Rachel A WoodAmelia PennyPublished in: Proceedings. Biological sciences (2019)
The ability to encrust in order to secure and maintain growth on a substrate is a key competitive innovation in benthic metazoans. Here we describe the substrate growth dynamics, mode of biomineralization and possible affinity of Namapoikia rietoogensis, a large (up to 1 m), robustly skeletal, and modular Ediacaran metazoan which encrusted the walls of synsedimentary fissures within microbial-metazoan reefs. Namapoikia formed laminar or domal morphologies with an internal structure of open tubules and transverse elements, and had a very plastic, non-deterministic growth form which could encrust both fully lithified surfaces as well as living microbial substrates, the latter via modified skeletal holdfasts.
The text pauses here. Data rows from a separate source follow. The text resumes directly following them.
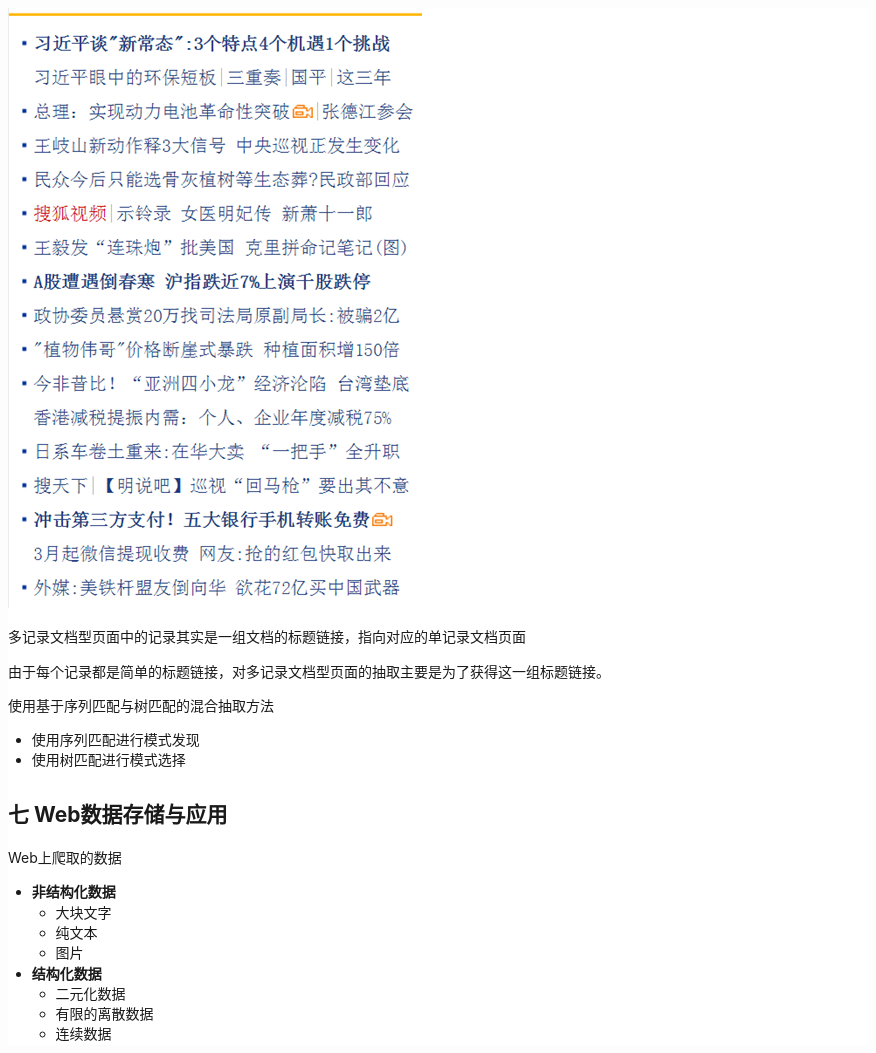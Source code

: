 ![](./Web数据管理.assets/2022-06-08-12-51-18-image.png)

多记录文档型页面中的记录其实是一组文档的标题链接，指向对应的单记录文档页面

由于每个记录都是简单的标题链接，对多记录文档型页面的抽取主要是为了获得这一组标题链接。

使用基于序列匹配与树匹配的混合抽取方法

- 使用序列匹配进行模式发现
- 使用树匹配进行模式选择

## 七 Web数据存储与应用

Web上爬取的数据

- **非结构化数据**
  - 大块文字
  - 纯文本
  - 图片
- **结构化数据**
  - 二元化数据
  - 有限的离散数据
  - 连续数据
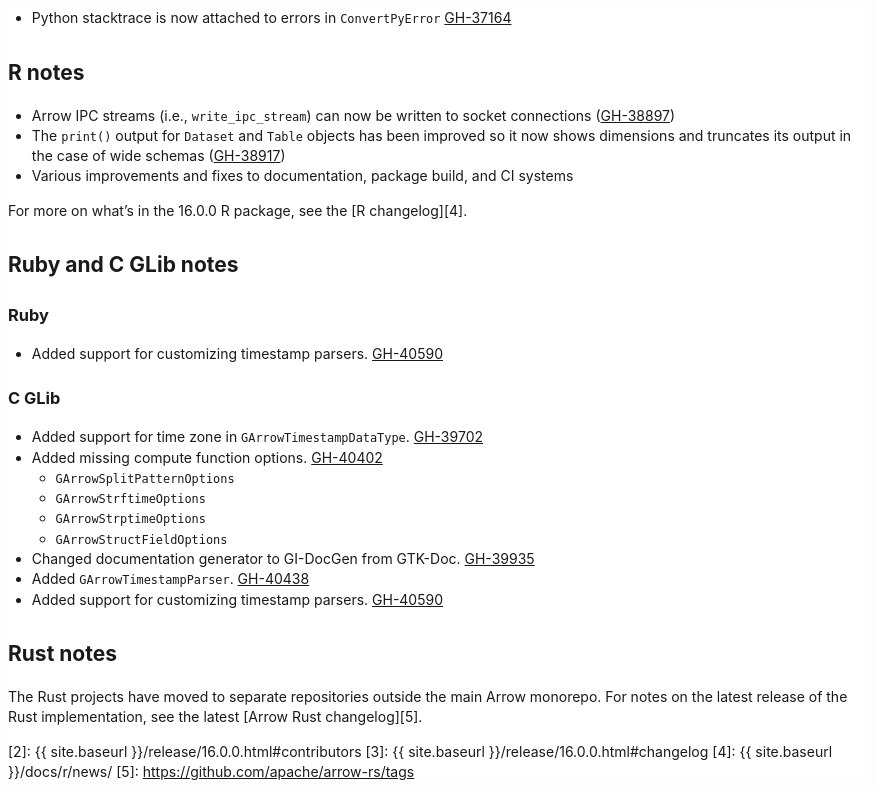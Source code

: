 * Python stacktrace is now attached to errors in `ConvertPyError` [GH-37164](https://github.com/apache/arrow/issues/37164)

## R notes

* Arrow IPC streams (i.e., `write_ipc_stream`) can now be written to socket
connections ([GH-38897](https://github.com/apache/arrow/pull/38897))
* The `print()` output for `Dataset` and `Table` objects has been improved so it
now shows dimensions and truncates its output in the case of wide schemas
([GH-38917](https://github.com/apache/arrow/pull/38917))
* Various improvements and fixes to documentation, package build, and CI systems

For more on what’s in the 16.0.0 R package, see the [R changelog][4].

## Ruby and C GLib notes

### Ruby

- Added support for customizing timestamp parsers.
  [GH-40590](https://github.com/apache/arrow/issues/40590)

### C GLib

- Added support for time zone in `GArrowTimestampDataType`.
  [GH-39702](https://github.com/apache/arrow/issues/39702)
- Added missing compute function options.
  [GH-40402](https://github.com/apache/arrow/issues/40402)
  - `GArrowSplitPatternOptions`
  - `GArrowStrftimeOptions`
  - `GArrowStrptimeOptions`
  - `GArrowStructFieldOptions`
- Changed documentation generator to GI-DocGen from GTK-Doc.
  [GH-39935](https://github.com/apache/arrow/issues/39935)
- Added `GArrowTimestampParser`.
  [GH-40438](https://github.com/apache/arrow/issues/40438)
- Added support for customizing timestamp parsers.
  [GH-40590](https://github.com/apache/arrow/issues/40590)

## Rust notes

The Rust projects have moved to separate repositories outside the
main Arrow monorepo. For notes on the latest release of the Rust
implementation, see the latest [Arrow Rust changelog][5].

[1]: https://github.com/apache/arrow/milestone/59?closed=1
[2]: {{ site.baseurl }}/release/16.0.0.html#contributors
[3]: {{ site.baseurl }}/release/16.0.0.html#changelog
[4]: {{ site.baseurl }}/docs/r/news/
[5]: https://github.com/apache/arrow-rs/tags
Namapoikia shows complex growth interactions and substrate competition with contemporary living microbialites and thrombolites, including the production of plate-like dissepiments in response to microbial overgrowth which served to elevate soft tissue above the microbial surface. Namapoikia could also recover from partial mortality due to microbial fouling. We infer initial skeletal growth to have propagated via the rapid formation of an organic scaffold via a basal pinacoderm prior to calcification. This is likely an ancient mode of biomineralization with similarities to the living calcified demosponge Vaceletia. Namapoikia also shows inferred skeletal growth banding which, combined with its large size, implies notable individual longevity. In sum, Namapoikia was a large, relatively long-lived Ediacaran clonal skeletal metazoan that propagated via an organic scaffold prior to calcification, enabling rapid, effective and dynamic substrate occupation and competition in cryptic reef settings. The open tubular internal structure, highly flexible, non-deterministic skeletal organization, and inferred style of biomineralization of Namapoikia places probable affinity within total-group poriferans.